WHAT YOU ARE ASKED TO DO: Scan the entries below and extract each line with the word "grammar" in it.

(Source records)
-- Opening Marker --

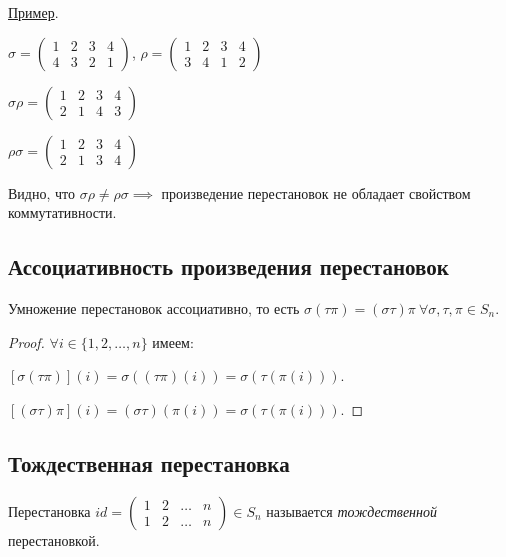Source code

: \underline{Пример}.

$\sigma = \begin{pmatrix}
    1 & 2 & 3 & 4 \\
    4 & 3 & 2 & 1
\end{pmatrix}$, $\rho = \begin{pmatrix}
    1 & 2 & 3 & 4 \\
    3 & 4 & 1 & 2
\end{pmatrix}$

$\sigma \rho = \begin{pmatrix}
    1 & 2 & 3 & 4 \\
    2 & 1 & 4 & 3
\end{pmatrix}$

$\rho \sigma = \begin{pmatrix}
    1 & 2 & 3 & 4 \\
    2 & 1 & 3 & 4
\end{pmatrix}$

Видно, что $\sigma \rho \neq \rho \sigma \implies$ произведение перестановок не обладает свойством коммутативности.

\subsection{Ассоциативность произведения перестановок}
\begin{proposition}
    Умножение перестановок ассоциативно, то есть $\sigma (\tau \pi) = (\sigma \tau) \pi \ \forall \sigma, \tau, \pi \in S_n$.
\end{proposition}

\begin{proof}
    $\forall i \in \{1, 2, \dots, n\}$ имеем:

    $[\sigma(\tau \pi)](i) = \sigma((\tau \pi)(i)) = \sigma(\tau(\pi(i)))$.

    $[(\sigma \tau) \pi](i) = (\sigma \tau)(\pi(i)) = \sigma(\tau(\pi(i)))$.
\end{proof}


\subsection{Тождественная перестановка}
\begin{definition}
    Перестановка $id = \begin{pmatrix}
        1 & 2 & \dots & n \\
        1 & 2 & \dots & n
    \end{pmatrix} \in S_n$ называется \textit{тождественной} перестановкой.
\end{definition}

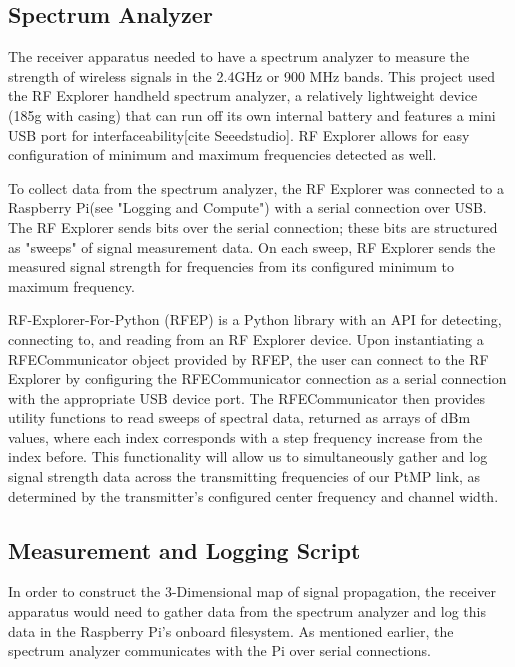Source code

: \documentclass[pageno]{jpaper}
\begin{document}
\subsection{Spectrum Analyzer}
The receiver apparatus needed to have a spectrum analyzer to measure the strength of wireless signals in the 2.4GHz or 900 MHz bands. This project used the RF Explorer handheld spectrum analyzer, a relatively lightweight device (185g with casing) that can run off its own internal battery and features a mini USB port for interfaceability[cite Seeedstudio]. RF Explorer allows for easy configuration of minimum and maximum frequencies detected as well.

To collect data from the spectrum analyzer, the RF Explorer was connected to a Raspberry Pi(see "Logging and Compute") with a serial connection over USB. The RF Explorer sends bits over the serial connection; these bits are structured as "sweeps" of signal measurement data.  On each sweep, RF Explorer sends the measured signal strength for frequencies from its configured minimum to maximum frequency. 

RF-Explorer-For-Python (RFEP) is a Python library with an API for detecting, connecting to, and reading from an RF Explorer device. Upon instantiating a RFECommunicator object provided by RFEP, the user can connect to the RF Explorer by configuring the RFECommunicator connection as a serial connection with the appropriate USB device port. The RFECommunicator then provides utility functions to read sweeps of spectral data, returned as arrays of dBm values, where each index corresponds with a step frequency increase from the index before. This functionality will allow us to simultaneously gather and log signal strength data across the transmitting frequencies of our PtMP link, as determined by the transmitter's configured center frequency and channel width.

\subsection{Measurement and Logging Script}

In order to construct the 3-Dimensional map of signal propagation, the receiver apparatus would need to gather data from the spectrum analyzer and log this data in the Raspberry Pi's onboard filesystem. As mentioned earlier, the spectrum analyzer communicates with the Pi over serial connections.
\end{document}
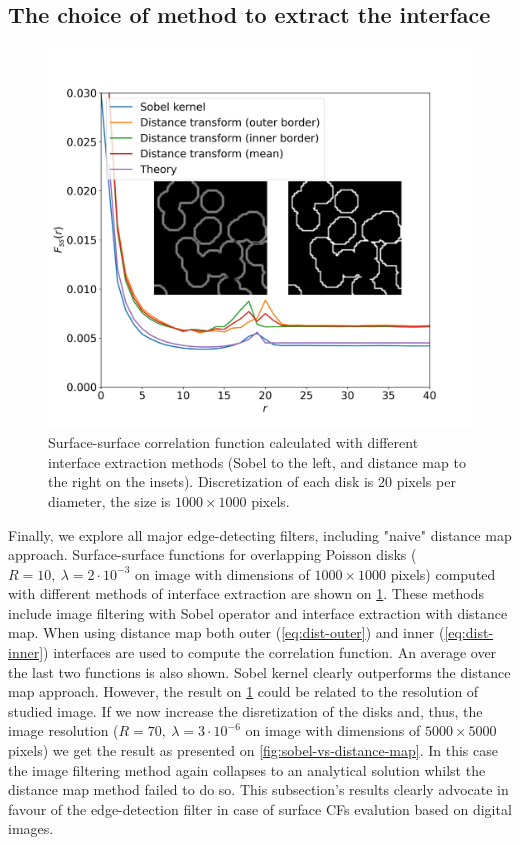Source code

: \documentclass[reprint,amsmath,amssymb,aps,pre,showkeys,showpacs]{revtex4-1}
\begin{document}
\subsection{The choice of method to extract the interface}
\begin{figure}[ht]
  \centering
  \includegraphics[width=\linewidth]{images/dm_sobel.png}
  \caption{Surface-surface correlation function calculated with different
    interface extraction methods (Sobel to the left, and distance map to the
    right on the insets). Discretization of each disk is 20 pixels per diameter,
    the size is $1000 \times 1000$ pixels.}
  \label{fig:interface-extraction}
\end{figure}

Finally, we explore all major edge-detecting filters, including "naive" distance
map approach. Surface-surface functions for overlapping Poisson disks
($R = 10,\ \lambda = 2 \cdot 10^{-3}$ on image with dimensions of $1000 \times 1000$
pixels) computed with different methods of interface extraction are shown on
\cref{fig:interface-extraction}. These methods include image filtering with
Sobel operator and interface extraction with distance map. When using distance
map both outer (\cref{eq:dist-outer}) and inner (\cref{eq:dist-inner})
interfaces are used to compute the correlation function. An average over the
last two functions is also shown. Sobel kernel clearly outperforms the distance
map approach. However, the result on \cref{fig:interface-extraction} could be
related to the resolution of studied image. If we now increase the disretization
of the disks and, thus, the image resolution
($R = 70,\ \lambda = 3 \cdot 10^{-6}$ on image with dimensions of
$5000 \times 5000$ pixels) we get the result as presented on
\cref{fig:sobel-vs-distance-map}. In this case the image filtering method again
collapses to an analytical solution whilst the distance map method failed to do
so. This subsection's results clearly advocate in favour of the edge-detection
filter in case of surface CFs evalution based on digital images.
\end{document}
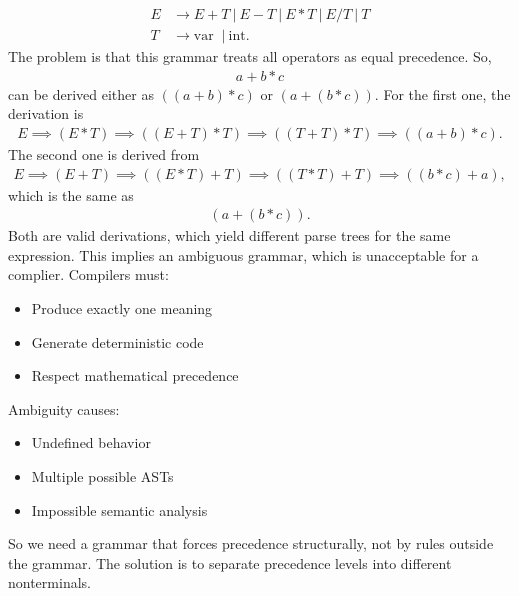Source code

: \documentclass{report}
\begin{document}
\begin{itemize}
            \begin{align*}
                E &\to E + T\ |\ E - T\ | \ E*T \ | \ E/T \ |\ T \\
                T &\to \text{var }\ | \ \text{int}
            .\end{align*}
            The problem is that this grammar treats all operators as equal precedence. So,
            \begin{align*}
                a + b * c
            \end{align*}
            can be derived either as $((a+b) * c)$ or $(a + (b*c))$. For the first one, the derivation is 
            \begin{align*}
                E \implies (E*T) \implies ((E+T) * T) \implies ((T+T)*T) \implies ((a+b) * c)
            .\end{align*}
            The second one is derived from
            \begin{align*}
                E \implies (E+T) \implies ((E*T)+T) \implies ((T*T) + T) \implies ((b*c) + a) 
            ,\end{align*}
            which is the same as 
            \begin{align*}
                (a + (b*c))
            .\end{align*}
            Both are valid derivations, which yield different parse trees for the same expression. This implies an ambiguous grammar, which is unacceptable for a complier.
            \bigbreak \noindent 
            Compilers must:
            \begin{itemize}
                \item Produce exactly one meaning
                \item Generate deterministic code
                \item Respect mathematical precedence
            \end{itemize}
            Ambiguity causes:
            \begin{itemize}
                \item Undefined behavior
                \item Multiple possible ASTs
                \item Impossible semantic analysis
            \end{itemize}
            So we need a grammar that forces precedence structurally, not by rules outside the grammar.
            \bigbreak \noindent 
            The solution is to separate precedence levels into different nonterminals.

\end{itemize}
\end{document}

-- Closing Marker --

RESPONSE:
            The problem is that this grammar treats all operators as equal precedence. So,
            Both are valid derivations, which yield different parse trees for the same expression. This implies an ambiguous grammar, which is unacceptable for a complier.
            So we need a grammar that forces precedence structurally, not by rules outside the grammar.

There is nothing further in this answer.